» Description of the task:
Copy exactly the lines of the data below that run from the line holding "ie. JumpStart! August" through the line holding "### JavaScript", both ends included.

(Pictures paired with source code)
####

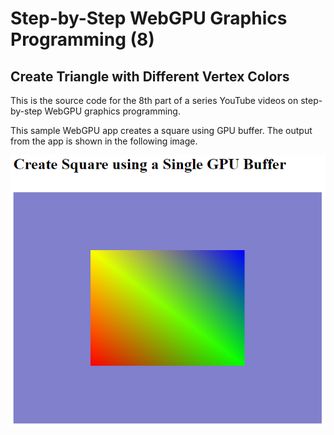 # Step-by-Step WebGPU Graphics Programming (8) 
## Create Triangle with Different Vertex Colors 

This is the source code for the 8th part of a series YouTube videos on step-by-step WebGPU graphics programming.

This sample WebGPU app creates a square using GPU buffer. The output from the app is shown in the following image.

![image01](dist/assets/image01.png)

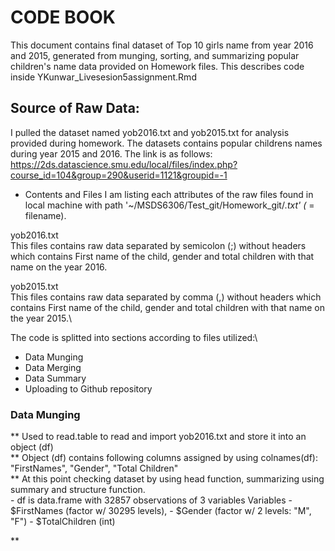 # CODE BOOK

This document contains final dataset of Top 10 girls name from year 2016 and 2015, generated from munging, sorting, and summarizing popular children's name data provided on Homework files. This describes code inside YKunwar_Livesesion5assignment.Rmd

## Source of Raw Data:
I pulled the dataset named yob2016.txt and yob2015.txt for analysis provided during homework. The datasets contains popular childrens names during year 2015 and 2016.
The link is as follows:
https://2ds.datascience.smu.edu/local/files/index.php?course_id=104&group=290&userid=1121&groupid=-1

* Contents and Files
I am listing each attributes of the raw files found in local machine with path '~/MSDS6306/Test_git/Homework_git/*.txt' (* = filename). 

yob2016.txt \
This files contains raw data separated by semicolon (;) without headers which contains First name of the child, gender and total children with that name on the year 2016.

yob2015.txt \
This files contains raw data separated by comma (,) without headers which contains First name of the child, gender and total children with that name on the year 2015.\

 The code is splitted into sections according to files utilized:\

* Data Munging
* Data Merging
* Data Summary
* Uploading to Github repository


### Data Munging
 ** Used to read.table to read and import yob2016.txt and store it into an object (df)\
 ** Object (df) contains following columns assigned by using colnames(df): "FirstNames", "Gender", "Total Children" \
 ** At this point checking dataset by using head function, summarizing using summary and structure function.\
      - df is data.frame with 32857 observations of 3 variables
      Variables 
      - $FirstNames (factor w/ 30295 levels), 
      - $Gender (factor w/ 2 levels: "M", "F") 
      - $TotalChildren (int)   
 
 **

####

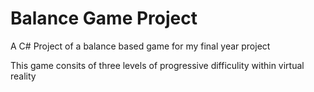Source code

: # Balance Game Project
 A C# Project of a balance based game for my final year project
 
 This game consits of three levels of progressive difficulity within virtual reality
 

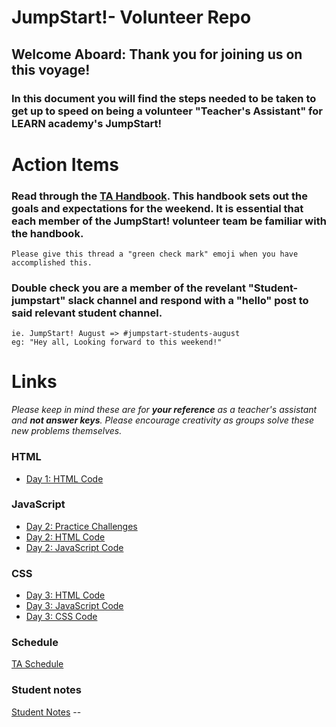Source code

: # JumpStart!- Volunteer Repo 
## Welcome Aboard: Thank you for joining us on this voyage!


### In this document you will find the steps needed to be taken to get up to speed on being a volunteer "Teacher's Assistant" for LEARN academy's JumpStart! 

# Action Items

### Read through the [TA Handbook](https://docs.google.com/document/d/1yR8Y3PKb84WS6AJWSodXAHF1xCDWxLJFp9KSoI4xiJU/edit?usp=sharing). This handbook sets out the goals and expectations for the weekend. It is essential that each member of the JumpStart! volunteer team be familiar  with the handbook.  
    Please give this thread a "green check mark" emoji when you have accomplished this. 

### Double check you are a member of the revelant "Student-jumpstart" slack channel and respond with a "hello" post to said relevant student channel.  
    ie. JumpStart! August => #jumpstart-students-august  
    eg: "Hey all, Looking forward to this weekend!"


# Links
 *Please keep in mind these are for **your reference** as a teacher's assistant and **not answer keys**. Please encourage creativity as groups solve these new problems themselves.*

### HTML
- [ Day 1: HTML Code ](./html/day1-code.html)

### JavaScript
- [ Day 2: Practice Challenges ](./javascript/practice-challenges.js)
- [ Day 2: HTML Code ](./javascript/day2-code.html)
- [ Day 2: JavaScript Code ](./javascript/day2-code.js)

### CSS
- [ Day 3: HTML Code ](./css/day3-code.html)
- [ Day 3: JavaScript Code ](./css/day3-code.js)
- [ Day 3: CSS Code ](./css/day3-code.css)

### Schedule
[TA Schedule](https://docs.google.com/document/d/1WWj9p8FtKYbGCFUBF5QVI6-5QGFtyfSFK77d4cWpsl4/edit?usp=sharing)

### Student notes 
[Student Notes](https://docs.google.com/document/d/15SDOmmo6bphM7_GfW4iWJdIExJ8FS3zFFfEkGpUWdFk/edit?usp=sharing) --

####

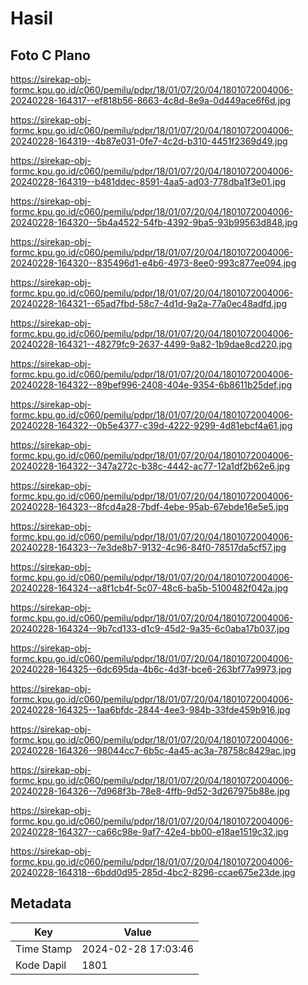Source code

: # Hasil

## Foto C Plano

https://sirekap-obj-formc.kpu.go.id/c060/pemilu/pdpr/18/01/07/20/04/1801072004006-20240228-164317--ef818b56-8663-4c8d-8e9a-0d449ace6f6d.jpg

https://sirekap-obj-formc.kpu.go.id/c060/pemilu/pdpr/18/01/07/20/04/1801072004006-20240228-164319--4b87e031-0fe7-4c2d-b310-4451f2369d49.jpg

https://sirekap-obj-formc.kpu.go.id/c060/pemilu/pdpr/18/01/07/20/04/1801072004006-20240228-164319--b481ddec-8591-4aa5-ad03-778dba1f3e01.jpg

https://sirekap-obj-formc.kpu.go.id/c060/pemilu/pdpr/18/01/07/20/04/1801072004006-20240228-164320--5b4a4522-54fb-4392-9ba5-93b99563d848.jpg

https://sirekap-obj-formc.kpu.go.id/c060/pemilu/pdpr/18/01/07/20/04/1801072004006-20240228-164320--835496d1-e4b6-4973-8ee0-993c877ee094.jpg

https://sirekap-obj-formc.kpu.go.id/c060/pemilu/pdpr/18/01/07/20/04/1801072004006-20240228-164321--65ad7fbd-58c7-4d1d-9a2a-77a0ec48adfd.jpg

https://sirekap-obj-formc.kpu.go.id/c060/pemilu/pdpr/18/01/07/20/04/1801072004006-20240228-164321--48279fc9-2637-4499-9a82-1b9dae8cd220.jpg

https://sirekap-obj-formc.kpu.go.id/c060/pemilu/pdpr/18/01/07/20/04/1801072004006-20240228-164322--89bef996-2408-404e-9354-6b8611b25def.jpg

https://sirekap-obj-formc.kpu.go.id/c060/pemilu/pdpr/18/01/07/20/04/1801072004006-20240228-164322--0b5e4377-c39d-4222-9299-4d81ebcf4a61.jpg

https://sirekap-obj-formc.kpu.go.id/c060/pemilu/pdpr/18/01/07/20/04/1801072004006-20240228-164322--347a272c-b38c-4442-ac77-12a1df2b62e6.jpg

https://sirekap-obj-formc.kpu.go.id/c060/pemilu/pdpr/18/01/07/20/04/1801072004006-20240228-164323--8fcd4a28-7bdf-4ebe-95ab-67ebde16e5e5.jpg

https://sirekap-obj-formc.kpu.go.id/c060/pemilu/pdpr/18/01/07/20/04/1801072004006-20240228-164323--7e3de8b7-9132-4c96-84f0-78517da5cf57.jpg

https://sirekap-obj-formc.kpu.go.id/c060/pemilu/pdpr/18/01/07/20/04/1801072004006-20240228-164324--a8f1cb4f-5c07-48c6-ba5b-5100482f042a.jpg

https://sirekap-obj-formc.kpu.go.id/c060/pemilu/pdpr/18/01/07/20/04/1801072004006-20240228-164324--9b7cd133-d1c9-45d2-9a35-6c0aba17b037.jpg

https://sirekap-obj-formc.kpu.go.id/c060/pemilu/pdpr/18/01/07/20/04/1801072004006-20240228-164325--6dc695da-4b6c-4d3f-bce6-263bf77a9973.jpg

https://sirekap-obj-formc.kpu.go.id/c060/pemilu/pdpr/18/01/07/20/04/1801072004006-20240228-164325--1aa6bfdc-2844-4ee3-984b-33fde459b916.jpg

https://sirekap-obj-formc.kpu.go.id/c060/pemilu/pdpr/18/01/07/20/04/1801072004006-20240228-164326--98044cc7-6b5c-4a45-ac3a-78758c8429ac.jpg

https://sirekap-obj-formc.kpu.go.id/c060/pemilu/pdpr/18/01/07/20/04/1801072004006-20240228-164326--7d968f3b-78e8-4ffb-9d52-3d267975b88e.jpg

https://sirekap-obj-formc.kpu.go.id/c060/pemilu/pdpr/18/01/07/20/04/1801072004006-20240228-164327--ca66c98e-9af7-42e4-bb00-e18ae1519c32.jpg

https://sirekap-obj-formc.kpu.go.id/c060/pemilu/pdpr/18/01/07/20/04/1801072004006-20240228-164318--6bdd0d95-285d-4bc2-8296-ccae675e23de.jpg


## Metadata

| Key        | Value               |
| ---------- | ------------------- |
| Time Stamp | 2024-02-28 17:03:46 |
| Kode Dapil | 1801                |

####

» Task output:
    ie. JumpStart! August => #jumpstart-students-august  
    eg: "Hey all, Looking forward to this weekend!"


# Links
 *Please keep in mind these are for **your reference** as a teacher's assistant and **not answer keys**. Please encourage creativity as groups solve these new problems themselves.*

### HTML
- [ Day 1: HTML Code ](./html/day1-code.html)

### JavaScript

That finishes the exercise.